Tip: Go for low GI stuff like whole grains, fruits, and veggies. They keep your energy stable and make you feel full. Skip the high GI things (sugary stuff) to avoid a quick energy drop.
In short, choose the slow and steady foods for a more reliable energy boost!
Is there any Low GI cake recipe? Yes, there is. Flowerless almond meal and pear cake – low GI guilt free pleasure.
Equipment:
- 8″ Cake Pan
- Stand Mixer
Ingredients:
- ¾ cup sugar (144 g)
- 4 oz butter (room temperature, 113 g)
- 4 large eggs
- 1 tsp vanilla extract
- 1 tsp almond extract
- 2 ½ cups almond flour (280 g, packed)
- 1 tsp baking powder
- ¼ tsp kosher salt
- 2 medium pears (cored & sliced)
- 1 – 2 tbsp sliced almonds (optional for topping)
Instructions:
- Heat the oven to 350°F.
- Grease and line an 8” round cake pan with parchment paper, letting it hang over the sides. Put another piece of parchment paper at the bottom. Set aside.
- In a bowl, whisk almond flour, salt, and baking powder. Set aside.
- In the mixer, beat butter and sugar until fluffy.

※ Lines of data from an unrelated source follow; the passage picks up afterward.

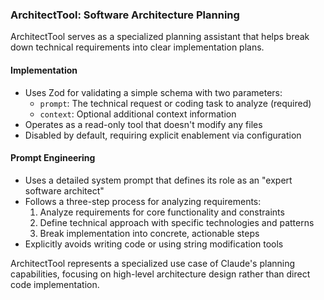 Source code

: ### ArchitectTool: Software Architecture Planning

ArchitectTool serves as a specialized planning assistant that helps break down technical requirements into clear implementation plans.

#### Implementation

- Uses Zod for validating a simple schema with two parameters:
  - `prompt`: The technical request or coding task to analyze (required)
  - `context`: Optional additional context information
- Operates as a read-only tool that doesn't modify any files
- Disabled by default, requiring explicit enablement via configuration

#### Prompt Engineering

- Uses a detailed system prompt that defines its role as an "expert software architect"
- Follows a three-step process for analyzing requirements:
  1. Analyze requirements for core functionality and constraints
  2. Define technical approach with specific technologies and patterns
  3. Break implementation into concrete, actionable steps
- Explicitly avoids writing code or using string modification tools

ArchitectTool represents a specialized use case of Claude's planning capabilities, focusing on high-level architecture design rather than direct code implementation.


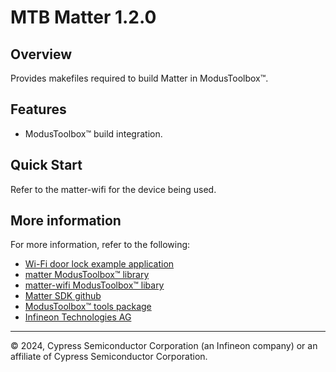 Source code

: # MTB Matter 1.2.0

## Overview

Provides makefiles required to build Matter in ModusToolbox&trade;.

## Features

* ModusToolbox&trade; build integration.

## Quick Start

Refer to the matter-wifi for the device being used.

## More information

For more information, refer to the following:

* [Wi-Fi door lock example application](https://github.com/Infineon/mtb-example-psoc6-matter-door-lock)
* [matter ModusToolbox&trade; library](https://github.com/Infineon/matter)
* [matter-wifi ModusToolbox&trade; libary](https://github.com/Infineon/matter-wifi)
* [Matter SDK github](https://github.com/project-chip/connectedhomeip)
* [ModusToolbox&trade; tools package](https://www.infineon.com/cms/en/design-support/tools/sdk/modustoolbox-software)
* [Infineon Technologies AG](https://www.infineon.com)

---
© 2024, Cypress Semiconductor Corporation (an Infineon company) or an affiliate of Cypress Semiconductor Corporation.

In a small bowl, lightly beat eggs with vanilla and almond extract. Gradually pour into the mixer while it’s going at a lower speed. Increase speed and beat until fully mixed.
- Add the almond flour mixture, mix until smooth.
- Pour batter into the pan. Add sliced pears, pressing them halfway in. Sprinkle almond slices on top.
- Bake for 55 – 60 minutes until the center isn’t jiggly and a toothpick comes out clean. Check at 45 minutes; if the top is browning too much, cover with foil.
- Take the cake out, let it cool in the pan on a wire rack before removing.
- Dust with powdered sugar before serving.